What to produce:
Below are the records to retype. Keep every character exactly and leave out the pictures.

Stored data
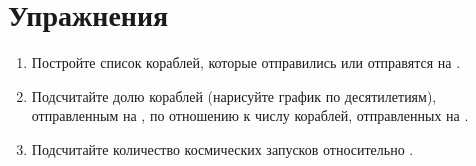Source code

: \section{Упражнения}
\begin{enumerate}
  \item Постройте список кораблей, которые отправились или отправятся на .
  \item Подсчитайте долю кораблей (нарисуйте график по десятилетиям), 
        отправленным на , 
        по отношению к числу кораблей, отправленных на .
  \item Подсчитайте количество  космических запусков 
      относительно .%
%
\end{enumerate}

Answer to this task:
Source code

: \section{Упражнения}
\begin{enumerate}
  \item Постройте список кораблей, которые отправились или отправятся на .
  \item Подсчитайте долю кораблей (нарисуйте график по десятилетиям), 
        отправленным на , 
        по отношению к числу кораблей, отправленных на .
  \item Подсчитайте количество  космических запусков 
      относительно .%
%
\end{enumerate}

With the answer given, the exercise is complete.